Es interesante cómo al comienzo lo que parece ser un objetivo noble (la ayuda de los pacientes y la mejora de la medicina) termina por ser un elemento de control. Si bien Xavier termina siendo víctima de su propia creación, lo que plantea la historia es una forma de intromisión muy vigente hoy, y hasta normalizada: algo (o alguien) puede ver lo que hacemos, sin que lo notemos.

El cine de ciencia ficción y de terror siempre ha tenido un fuerte subtexto político (ya lo podemos ver en Night of the Living Dead de George Romero, y especialmente en la sátira social de otra de sus películas, Dawn of the Dead). La apuesta de Corman puede no haber sido pensada así 100%, pero es siniestra la forma en que encaja en la actualidad, con una excusa presentada siempre en pos de la sociedad. En este caso, la búsqueda del conocimiento, que curiosamente, se ve enfrentado y detenido en la única escena religiosa de la película.

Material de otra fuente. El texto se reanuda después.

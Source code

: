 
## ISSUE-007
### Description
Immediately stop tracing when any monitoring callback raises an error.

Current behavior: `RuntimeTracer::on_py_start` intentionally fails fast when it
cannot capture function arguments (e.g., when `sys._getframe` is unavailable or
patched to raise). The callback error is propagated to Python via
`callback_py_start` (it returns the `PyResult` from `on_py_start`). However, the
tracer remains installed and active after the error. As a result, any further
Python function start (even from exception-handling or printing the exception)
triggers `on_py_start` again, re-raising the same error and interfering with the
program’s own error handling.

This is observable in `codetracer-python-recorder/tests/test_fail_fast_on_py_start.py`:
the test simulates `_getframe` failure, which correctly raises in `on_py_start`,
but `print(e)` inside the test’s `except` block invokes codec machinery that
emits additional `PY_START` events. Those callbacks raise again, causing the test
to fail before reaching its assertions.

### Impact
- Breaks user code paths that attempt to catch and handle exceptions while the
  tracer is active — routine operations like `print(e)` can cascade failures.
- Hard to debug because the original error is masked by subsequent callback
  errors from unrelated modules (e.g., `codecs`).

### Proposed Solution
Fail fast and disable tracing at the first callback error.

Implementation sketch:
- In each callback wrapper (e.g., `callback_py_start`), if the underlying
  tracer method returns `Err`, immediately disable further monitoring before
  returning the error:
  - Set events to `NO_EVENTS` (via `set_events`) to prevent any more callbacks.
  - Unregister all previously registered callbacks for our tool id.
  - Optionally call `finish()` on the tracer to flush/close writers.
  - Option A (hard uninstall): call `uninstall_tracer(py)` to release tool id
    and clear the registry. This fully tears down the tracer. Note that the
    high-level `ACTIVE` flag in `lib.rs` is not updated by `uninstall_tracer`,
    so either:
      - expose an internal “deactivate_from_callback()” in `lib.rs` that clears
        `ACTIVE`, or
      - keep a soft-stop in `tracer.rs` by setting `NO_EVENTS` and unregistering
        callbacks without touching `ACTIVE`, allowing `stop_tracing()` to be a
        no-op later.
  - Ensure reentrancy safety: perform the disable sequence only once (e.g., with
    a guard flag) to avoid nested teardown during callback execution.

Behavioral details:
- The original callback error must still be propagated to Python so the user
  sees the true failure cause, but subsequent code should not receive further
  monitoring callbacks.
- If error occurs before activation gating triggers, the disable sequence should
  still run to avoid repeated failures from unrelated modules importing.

No hay que perder de vista (jaja) que estamos frente a una película B, de Double Feature, y con un final bizarro y demasiado abrupto. Fuera de eso, la ciencia ficción propia de una época paranoica por el desarrollo acelerado no deja de ser contingente, y se agradece que después de tanto tiempo, haya envejecido bien. (Nota final: ¿Quieren ver una película sci-fi que envejeció mal? Hackers, de 1995).